Tidurku cukup panjang, setelah terbangun oleh adzan subuh aku kembali melanjutkan tidur hingga adzan zuhur. Hanya gema nama Tuhan dari balik dinding yang membising itu yang membuat tidurku tersentak untuk bangun. Belum pulihnya diriku dan setengah sadar oleh pengaruh alkohol membuat diriku masih lemah dan memilih untuk menidurkan pesakitan ini. Hanya bisa beberapa kali berdiri dan mengambil air minum dimeja kamar ini, lalu memakan hidangan yang seperti telah disiapkan oleh orang di sini. Selebihnya aku tidur lagi dan lagi.

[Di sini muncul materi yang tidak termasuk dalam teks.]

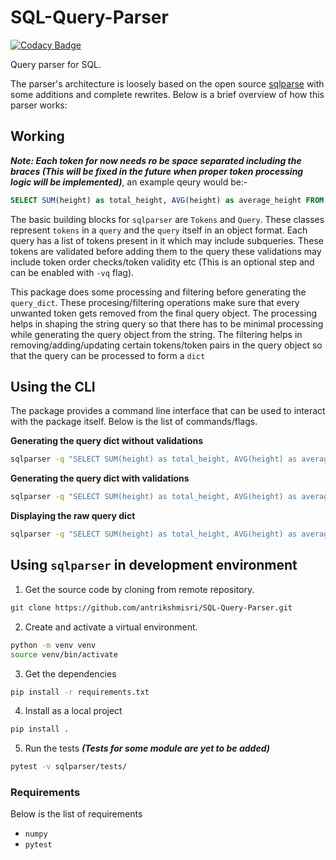 # SQL-Query-Parser

[![Codacy Badge](https://api.codacy.com/project/badge/Grade/d61821777bff4e6a9aa09bfdd1945d6a)](https://app.codacy.com/gh/antrikshmisri/SQL-Query-Parser?utm_source=github.com&utm_medium=referral&utm_content=antrikshmisri/SQL-Query-Parser&utm_campaign=Badge_Grade_Settings)

Query parser for SQL.

The parser's architecture is loosely based on the open source [sqlparse](https://github.com/andialbrecht/sqlparse) with some additions and complete rewrites. Below is a brief overview of how this parser works:

## Working

***Note: Each token for now needs ro be space separated including the braces (This will be fixed in the future when proper token processing logic will be implemented)***, an example qeury would be:- <br />

```sql
SELECT SUM(height) as total_height, AVG(height) as average_height FROM ( SELECT id, height FROM person GROUP BY id, height ) WHERE height>100;
```

The basic building blocks for `sqlparser` are `Tokens` and `Query`. These classes represent `tokens` in a `query` and the `query` itself in an object format. Each query has a list of tokens present in it which may include subqueries. These tokens are validated before adding them to the query these validations may include token order checks/token validity etc (This is an optional step and can be enabled with `-vq` flag).

This package does some processing and filtering before generating the `query_dict`. These procesing/filtering operations make sure that every unwanted token gets removed from the final query object. The processing helps in shaping the string query so that there has to be minimal processing while generating the query object from the string. The filtering helps in removing/adding/updating certain tokens/token pairs in the query object so that the query can be processed to form a `dict`

## Using the CLI

The package provides a command line interface that can be used to interact with the package itself. Below is the list of commands/flags.

**Generating the query dict without validations**
```bash
sqlparser -q "SELECT SUM(height) as total_height, AVG(height) as average_height FROM ( SELECT id, height FROM person GROUP BY id, height ) WHERE height>100"
```

**Generating the query dict with validations**
```bash
sqlparser -q "SELECT SUM(height) as total_height, AVG(height) as average_height FROM ( SELECT id, height FROM person GROUP BY id, height ) WHERE height>100" -vq"
```

**Displaying the raw query dict**
```bash
sqlparser -q "SELECT SUM(height) as total_height, AVG(height) as average_height FROM ( SELECT id, height FROM person GROUP BY id, height ) WHERE height>100" -vq -r
```

## Using `sqlparser` in development environment

1. Get the source code by cloning from remote repository.
```bash
git clone https://github.com/antrikshmisri/SQL-Query-Parser.git
```

2. Create and activate a virtual environment.
```bash
python -m venv venv
source venv/bin/activate
```

3. Get the dependencies
```bash
pip install -r requirements.txt
```

4. Install as a local project
```bash
pip install .
```

5. Run the tests ***(Tests for some module are yet to be added)***
```bash
pytest -v sqlparser/tests/
```

### Requirements

Below is the list of requirements
* `numpy`
* `pytest`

Tiga hari sudah aku dikamar ini, melakukan aktivitas yang sama berulang kali. Dan tampaknya diriku semakin pulih, kali ini aku memaksakan diri untuk keluar dari ruangan ini, setidaknya melatih sendiku yang telah kaku tak banyak melakukan aktivitas apa - apa. Memang beberapa tungkaiku seperti ngilu, dan kepalaku terasa ditusuk berulang kali ditempat yang berbeda - beda dikepala.

Mushala ini tak jauh dari bibir pantai, mungkin hanya berjarak 200 meter dari mushala ini, jika pagi aku terbangun oleh adzan maka tidurku yang diulang ditemani oleh gemuruh ombak yang terdengar jelas. "Ombak pada pagi hari di saat tidak banyak aktivitas kendaraan yang lalu lalang,maka ia menjadi satu- satunya bunyi yang akan diperjelas oleh keheningan" dengan penuh hati - hati dan sesekali memegangi kepala aku menuju pantai yang dirayu oleh bebunyian deburan ombak tadi, perjalanan yang harusnya bisa kutempuh mungkin dengan durasin 10 menit menjadi sangat lama oleh kehati - hatian kondisiku saat ini.

Setelah sampai dengan penuh rasa sakit yang kembali terasa, aku menyandarkan tubuh pada biduk yang menepi. Cukup lama aku menikmati udara pantai dan segala macam aktivitas nelayan pagi ini, sembari mengenang kejadian tiga hari belakangan. Aku mematut diri yang sekarang telah diberi kehidupan lainnya oleh Tuhan. Dibawa menuju rumahnya, lalu diselamatkan oleh tangan - tangan malaikat disana. Aku hidup kembali, diterima dalam keadaan hina oleh mereka, aku bersyukur, ditengah gelapnya kehidupanku selama ini.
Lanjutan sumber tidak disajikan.